But you don’t have to take my word for it that FSMA will make it impossible to succeed as a new farmer.  FDA’s own data tells the story.

Beginning farmers almost always start small.  Ninety-six percent of farms run by beginning farmers (i.e. farm principal operators with 10 years or less farming experience) have annual gross revenues less than $250,000.[1]  Beginning farms are more likely than established farms to grow fruits and vegetables, to have direct-to-consumer sales, and to be located in metropolitan counties, where land values are higher.[2]  Beginning farmers are less likely than established farms to inherit land or buy it from a relative; less likely than established farms to receive government payments; and more likely to have difficulty obtaining credit and financing for land purchases.[3]  The average achieved net income for US farms is 10% of sales, and so is less than $25,000 for almost all beginning farms.[4]

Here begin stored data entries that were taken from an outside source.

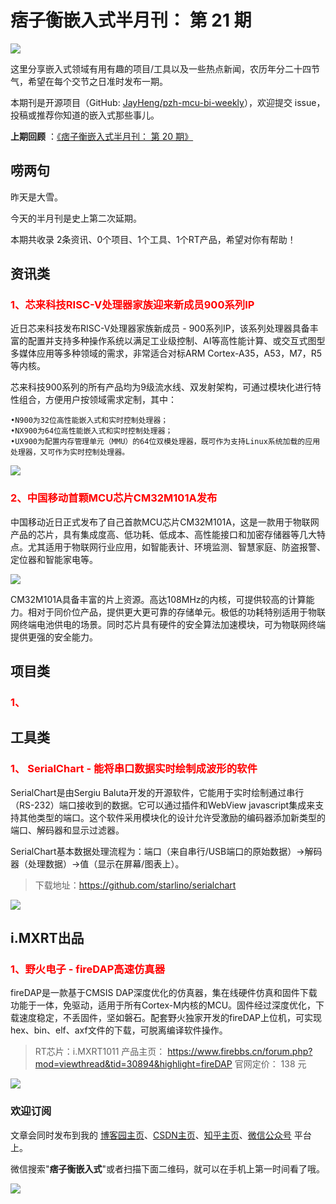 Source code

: # 痞子衡嵌入式半月刊： 第 21 期

![](http://henjay724.com/image/cnblogs/pzh_mcu_bi_weekly.PNG)

这里分享嵌入式领域有用有趣的项目/工具以及一些热点新闻，农历年分二十四节气，希望在每个交节之日准时发布一期。

本期刊是开源项目（GitHub: [JayHeng/pzh-mcu-bi-weekly](https://github.com/JayHeng/pzh-mcu-bi-weekly)），欢迎提交 issue，投稿或推荐你知道的嵌入式那些事儿。

**上期回顾** ：[《痞子衡嵌入式半月刊： 第 20 期》](https://www.cnblogs.com/henjay724/p/14021089.html)

## 唠两句

昨天是大雪。

今天的半月刊是史上第二次延期。

本期共收录 2条资讯、0个项目、1个工具、1个RT产品，希望对你有帮助！

## 资讯类

### <font color="red">1、芯来科技RISC-V处理器家族迎来新成员900系列IP</font>

近日芯来科技发布RISC-V处理器家族新成员 - 900系列IP，该系列处理器具备丰富的配置并支持多种操作系统以满足工业级控制、AI等高性能计算、或交互式图型多媒体应用等多种领域的需求，非常适合对标ARM Cortex-A35，A53，M7，R5等内核。

芯来科技900系列的所有产品均为9级流水线、双发射架构，可通过模块化进行特性组合，方便用户按领域需求定制，其中：

```text
•N900为32位高性能嵌入式和实时控制处理器；
•NX900为64位高性能嵌入式和实时控制处理器；
•UX900为配置内存管理单元（MMU）的64位双模处理器，既可作为支持Linux系统加载的应用处理器，又可作为实时控制处理器。
```

![](http://henjay724.com/image/bi-weekly/nucleisys_900series.PNG)

### <font color="red">2、中国移动首颗MCU芯片CM32M101A发布</font>

中国移动近日正式发布了自己首款MCU芯片CM32M101A，这是一款用于物联网产品的芯片，具有集成度高、低功耗、低成本、高性能接口和加密存储器等几大特点。尤其适用于物联网行业应用，如智能表计、环境监测、智慧家庭、防盗报警、定位器和智能家电等。

![](http://henjay724.com/image/bi-weekly/CM32M101A.png)

CM32M101A具备丰富的片上资源。高达108MHz的内核，可提供较高的计算能力。相对于同价位产品，提供更大更可靠的存储单元。极低的功耗特别适用于物联网终端电池供电的场景。同时芯片具有硬件的安全算法加速模块，可为物联网终端提供更强的安全能力。

## 项目类

### <font color="red">1、</font>




## 工具类

### <font color="red">1、 SerialChart - 能将串口数据实时绘制成波形的软件</font>

SerialChart是由Sergiu Baluta开发的开源软件，它能用于实时绘制通过串行（RS-232）端口接收到的数据。它可以通过插件和WebView javascript集成来支持其他类型的端口。这个软件采用模块化的设计允许受激励的编码器添加新类型的端口、解码器和显示过滤器。

SerialChart基本数据处理流程为：端口（来自串行/USB端口的原始数据）->解码器（处理数据）->值（显示在屏幕/图表上）。

> 下载地址：https://github.com/starlino/serialchart

![](http://henjay724.com/image/biweekly/SerialChart.png)

## i.MXRT出品

### <font color="red">1、野火电子 - fireDAP高速仿真器</font>

fireDAP是一款基于CMSIS DAP深度优化的仿真器，集在线硬件仿真和固件下载功能于一体，免驱动，适用于所有Cortex-M内核的MCU。固件经过深度优化，下载速度稳定，不丢固件，坚如磐石。配套野火独家开发的fireDAP上位机，可实现hex、bin、elf、axf文件的下载，可脱离编译软件操作。

> RT芯片：i.MXRT1011
> 产品主页： https://www.firebbs.cn/forum.php?mod=viewthread&tid=30894&highlight=fireDAP
> 官网定价： 138 元

![](http://henjay724.com/image/cnblogs/fireDAP_view.PNG)

### 欢迎订阅

文章会同时发布到我的 [博客园主页](https://www.cnblogs.com/henjay724/)、[CSDN主页](https://blog.csdn.net/henjay724)、[知乎主页](https://www.zhihu.com/people/henjay724)、[微信公众号](http://weixin.sogou.com/weixin?type=1&query=痞子衡嵌入式) 平台上。

微信搜索"__痞子衡嵌入式__"或者扫描下面二维码，就可以在手机上第一时间看了哦。

![](http://henjay724.com/image/github/pzhMcu_qrcode_258x258.jpg)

And according to the FDA, the average annual cost to comply with FSMA’s produce rules for farms grossing less than $250,000 per year will be 6% of revenue.[5]  Do the math, and then ask yourself why anyone would choose to start farming—to endure 12+ hour days, have an extra job off the farm, face crop loss risk—when the federal government is promising to take half the profits.  It may be the understatement of the year when FDA, in an economic impact analysis, says that “the rate of entry of very small and small [farm] businesses will decrease” as a result of the produce rules.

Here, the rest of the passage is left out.